The partnership, referred to as Decarbonization Partners, will launch a series of late-stage venture capital and early growth private equity investment funds, the two companies said in a statement.

Temasek and BlackRock plan to commit a combined $600 million in initial capital to invest across the funds, which would also raise money from third-party investors.
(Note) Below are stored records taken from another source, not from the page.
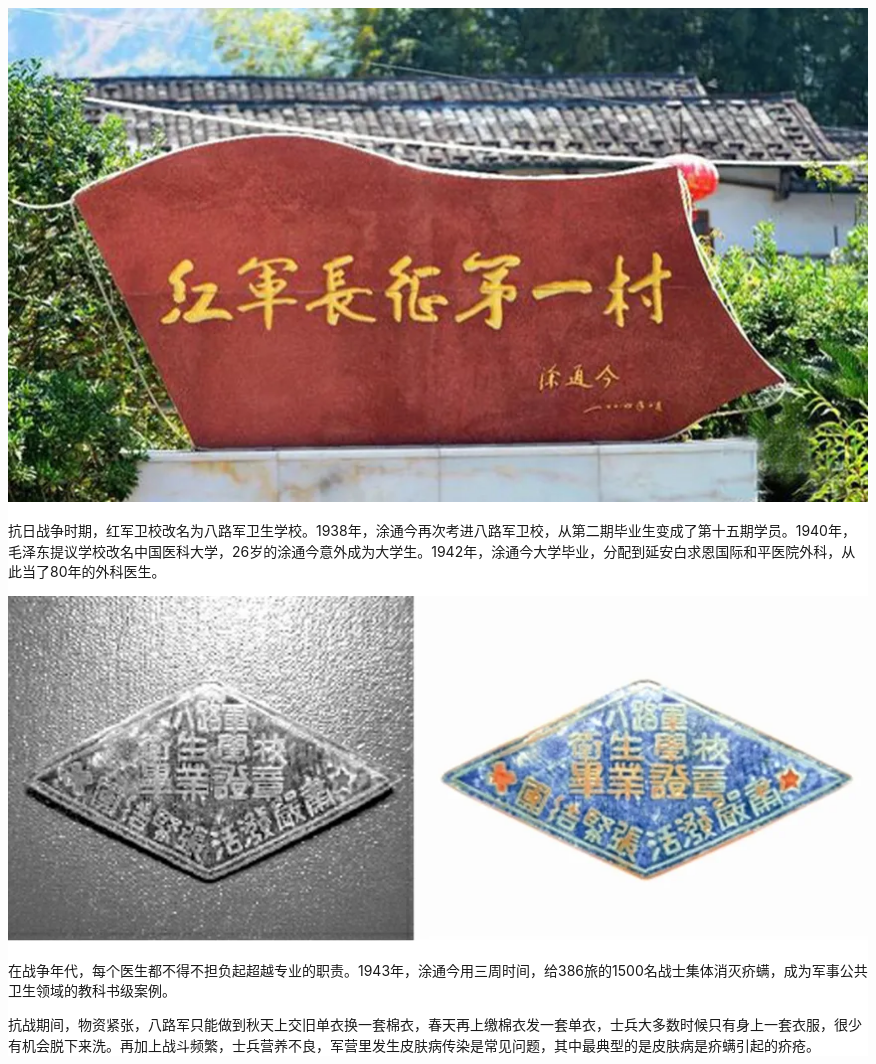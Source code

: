 ![](/images/btnews/0501_0600/0586/a30fadb2-9ef5-4530-b9bf-3c07e89fd395.webp)

抗日战争时期，红军卫校改名为八路军卫生学校。1938年，涂通今再次考进八路军卫校，从第二期毕业生变成了第十五期学员。1940年，毛泽东提议学校改名中国医科大学，26岁的涂通今意外成为大学生。1942年，涂通今大学毕业，分配到延安白求恩国际和平医院外科，从此当了80年的外科医生。

![](/images/btnews/0501_0600/0586/be80e8f7-ccf5-4848-95f8-c4d8f1a7e973.webp)

在战争年代，每个医生都不得不担负起超越专业的职责。1943年，涂通今用三周时间，给386旅的1500名战士集体消灭疥螨，成为军事公共卫生领域的教科书级案例。

抗战期间，物资紧张，八路军只能做到秋天上交旧单衣换一套棉衣，春天再上缴棉衣发一套单衣，士兵大多数时候只有身上一套衣服，很少有机会脱下来洗。再加上战斗频繁，士兵营养不良，军营里发生皮肤病传染是常见问题，其中最典型的是皮肤病是疥螨引起的疥疮。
The first fund has a target of $1 billion, and will include capital from both companies.

“The world cannot meet its net zero ambitions without transformational innovation,” Larry Fink, chairman and CEO of BlackRock, said in a joint statement.
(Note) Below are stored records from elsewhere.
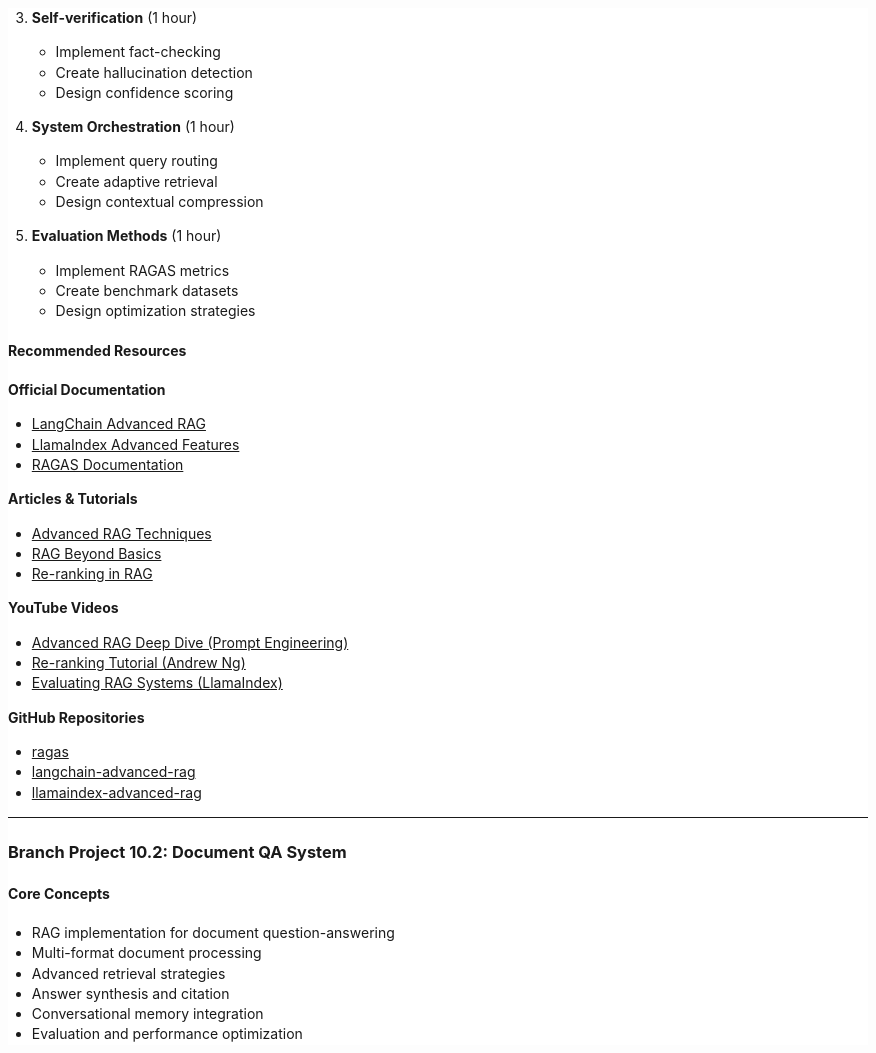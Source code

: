 3. **Self-verification** (1 hour)
   - Implement fact-checking
   - Create hallucination detection
   - Design confidence scoring

4. **System Orchestration** (1 hour)
   - Implement query routing
   - Create adaptive retrieval
   - Design contextual compression

5. **Evaluation Methods** (1 hour)
   - Implement RAGAS metrics
   - Create benchmark datasets
   - Design optimization strategies

#### Recommended Resources

**Official Documentation**
- [LangChain Advanced RAG](https://python.langchain.com/docs/use_cases/question_answering/how_to/vector_db_qa)
- [LlamaIndex Advanced Features](https://docs.llamaindex.ai/en/stable/optimizing/advanced_retrieval/)
- [RAGAS Documentation](https://github.com/explodinggradients/ragas)

**Articles & Tutorials**
- [Advanced RAG Techniques](https://towardsdatascience.com/advanced-rag-techniques-an-illustrated-overview-04d193d8fec6)
- [RAG Beyond Basics](https://magazine.sebastianraschka.com/p/practical-tips-for-llm-retrieval-augmented)
- [Re-ranking in RAG](https://www.elastic.co/blog/implementing-reranking-for-semantic-search)

**YouTube Videos**
- [Advanced RAG Deep Dive (Prompt Engineering)](https://www.youtube.com/watch?v=GZSQEtfs_lw)
- [Re-ranking Tutorial (Andrew Ng)](https://www.youtube.com/watch?v=gYayCG6Mj-8)
- [Evaluating RAG Systems (LlamaIndex)](https://www.youtube.com/watch?v=bwbkm3CwmGo)

**GitHub Repositories**
- [ragas](https://github.com/explodinggradients/ragas)
- [langchain-advanced-rag](https://github.com/langchain-ai/langchain/tree/master/cookbook)
- [llamaindex-advanced-rag](https://github.com/jerryjliu/llama_index/tree/main/examples/query_engine/advanced_retrieval)

---

### Branch Project 10.2: Document QA System

#### Core Concepts
- RAG implementation for document question-answering
- Multi-format document processing
- Advanced retrieval strategies
- Answer synthesis and citation
- Conversational memory integration
- Evaluation and performance optimization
“For decarbonization solutions and technologies to transform our economy, they need to be scaled,” Fink said. “To do that, they need patient, well-managed capital to support their vital goals.”
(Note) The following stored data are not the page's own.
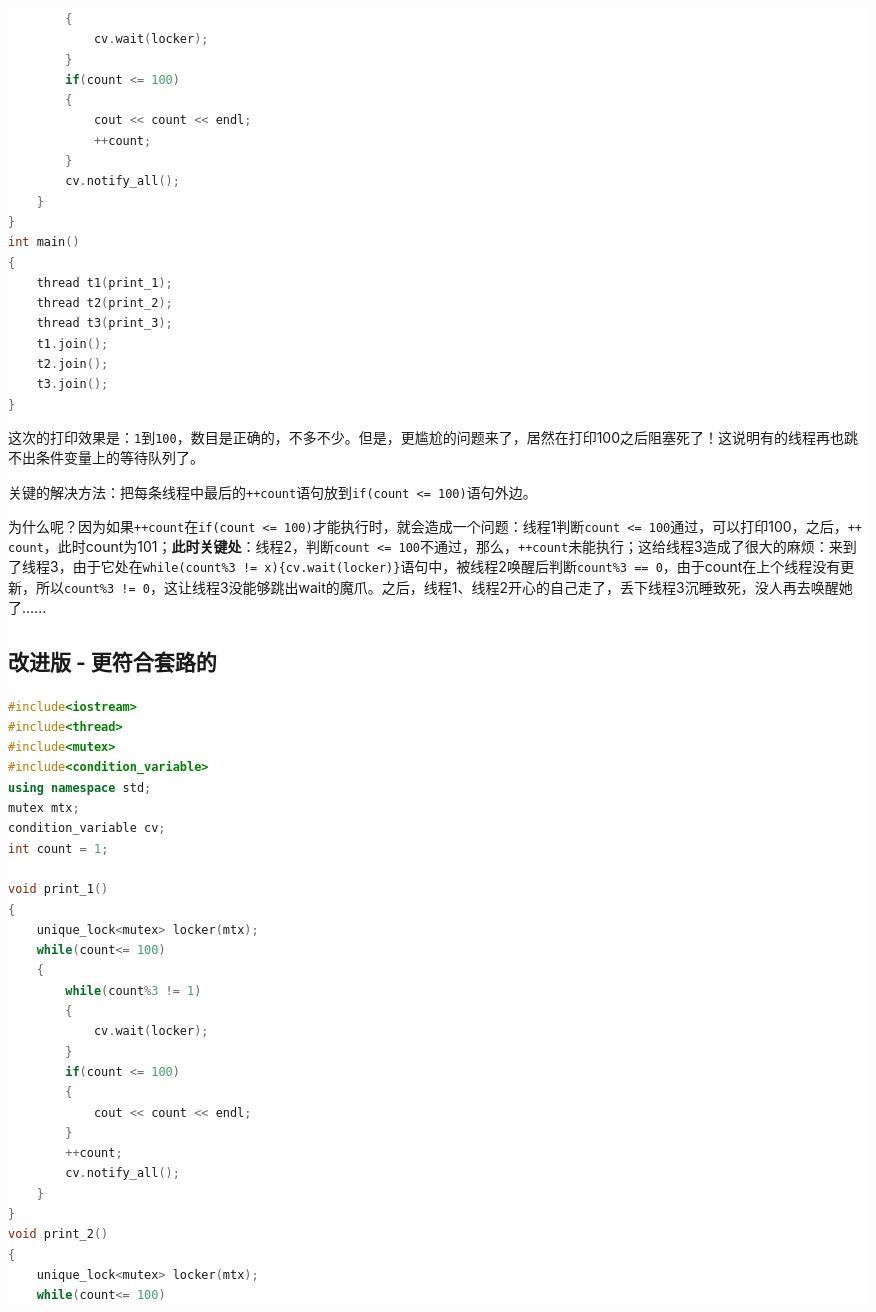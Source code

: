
 ```cpp
        {
            cv.wait(locker);
        }
        if(count <= 100)
        {
            cout << count << endl;
            ++count;
        }
        cv.notify_all();
    }
}
int main()
{
    thread t1(print_1);
    thread t2(print_2);
    thread t3(print_3);
    t1.join();
    t2.join();
    t3.join();
}
```

这次的打印效果是：`1`到`100`，数目是正确的，不多不少。但是，更尴尬的问题来了，居然在打印100之后阻塞死了！这说明有的线程再也跳不出条件变量上的等待队列了。

关键的解决方法：把每条线程中最后的`++count`语句放到`if(count <= 100)`语句外边。

为什么呢？因为如果`++count`在`if(count <= 100)`才能执行时，就会造成一个问题：线程1判断`count <= 100`通过，可以打印100，之后，`++count`，此时count为101；**此时关键处**：线程2，判断`count <= 100`不通过，那么，`++count`未能执行；这给线程3造成了很大的麻烦：来到了线程3，由于它处在`while(count%3 != x){cv.wait(locker)}`语句中，被线程2唤醒后判断`count%3 == 0`，由于count在上个线程没有更新，所以`count%3 != 0`，这让线程3没能够跳出wait的魔爪。之后，线程1、线程2开心的自己走了，丢下线程3沉睡致死，没人再去唤醒她了......

## 改进版 - 更符合套路的

```cpp
#include<iostream>
#include<thread>
#include<mutex>
#include<condition_variable>
using namespace std;
mutex mtx;
condition_variable cv;
int count = 1;

void print_1()
{
    unique_lock<mutex> locker(mtx);
    while(count<= 100)
    {
        while(count%3 != 1)
        {
            cv.wait(locker);
        }
        if(count <= 100)
        {
            cout << count << endl;
        }
        ++count;
        cv.notify_all();
    }
}
void print_2()
{
    unique_lock<mutex> locker(mtx);
    while(count<= 100)
```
He said the partnership will help define climate solutions as a standalone asset class that is essential to the two companies’ collective mission, as well as “a historic investment opportunity created by the net zero transition.”

BlackRock, the world’s largest money manager, is pushing companies to disclose how they will survive in a world of net-zero greenhouse gas emissions.

In his annual letter to CEOs this year, Fink said better disclosures about sustainability are in the best interest of companies as well as investors.

Temasek, a top global investor, has committed to halve emissions from its portfolio by 2030. It plans to eventually move to net zero emissions by 2050.

“Bold, aggressive actions are needed to make the global net zero ambition a reality,” said Dilhan Pillay, CEO of Temasek International. “Through collective efforts with like-minded partners, we will be able to create
sustainable value for all of our stakeholders over the long term, and investors will have the opportunity to help deliver innovative solutions at scale to address climate challenges.”

The Decarbonization Partners funds will invest in early stage growth companies in areas such as electric and autonomous vehicle technologies, battery storage, grid solutions and emerging fuel sources.

The funds will be staffed by employees from Temasek and BlackRock as well as a professional team recruited to source and undertake investments and manage the portfolio.